**WHAT YOU SHOULD DO**
The answer should consist of each line from the data below that includes "multiset".

[Collected data]

------------------------------

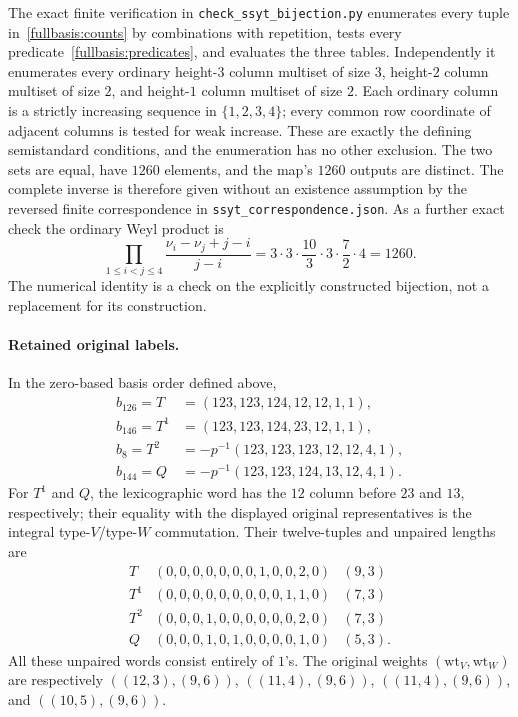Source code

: The exact finite verification in \texttt{check\_ssyt\_bijection.py}
enumerates every tuple in~\eqref{fullbasis:counts} by combinations with
repetition, tests every predicate~\eqref{fullbasis:predicates}, and
evaluates the three tables.  Independently it enumerates every ordinary
height-$3$ column multiset of size $3$, height-$2$ column multiset of
size $2$, and height-$1$ column multiset of size $2$.  Each ordinary
column is a strictly increasing sequence in $\{1,2,3,4\}$; every common
row coordinate of adjacent columns is tested for weak increase.  These
are exactly the defining semistandard conditions, and the enumeration
has no other exclusion.  The two sets are equal, have $1260$ elements,
and the map's $1260$ outputs are distinct.  The complete inverse is
therefore given without an existence assumption by the reversed
finite correspondence in \texttt{ssyt\_correspondence.json}.
As a further exact check the ordinary Weyl product is
\[
 \prod_{1\leq i<j\leq4}\frac{\nu_i-\nu_j+j-i}{j-i}
 =3\cdot3\cdot\frac{10}{3}\cdot3\cdot\frac72\cdot4=1260.
\]
The numerical identity is a check on the explicitly constructed
bijection, not a replacement for its construction.

\paragraph{Retained original labels.}
In the zero-based basis order defined above,
\begin{align*}
 b_{126}=T&=(123,123,124,12,12,1,1),\\
 b_{146}=T^1&=(123,123,124,23,12,1,1),\\
 b_8=T^2&=-p^{-1}(123,123,123,12,12,4,1),\\
 b_{144}=Q&=-p^{-1}(123,123,124,13,12,4,1).
\end{align*}
For $T^1$ and $Q$, the lexicographic word has the $12$ column before
$23$ and $13$, respectively; their equality with the displayed original
representatives is the integral type-$V$/type-$W$ commutation.  Their
twelve-tuples and unpaired lengths are
\[
\begin{array}{c|c|c}
T&(0,0,0,0,0,0,0,1,0,0,2,0)&(9,3)\\
T^1&(0,0,0,0,0,0,0,0,0,1,1,0)&(7,3)\\
T^2&(0,0,0,1,0,0,0,0,0,0,2,0)&(7,3)\\
Q&(0,0,0,1,0,1,0,0,0,0,1,0)&(5,3).
\end{array}
\]
All these unpaired words consist entirely of $1$'s.  The original
weights $(\mathrm{wt}_V,\mathrm{wt}_W)$ are respectively
$((12,3),(9,6))$, $((11,4),(9,6))$, $((11,4),(9,6))$,
and $((10,5),(9,6))$.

------------------------------

**THE ANSWER**
height-$3$ column multiset of size $3$, height-$2$ column multiset of
size $2$, and height-$1$ column multiset of size $2$.  Each ordinary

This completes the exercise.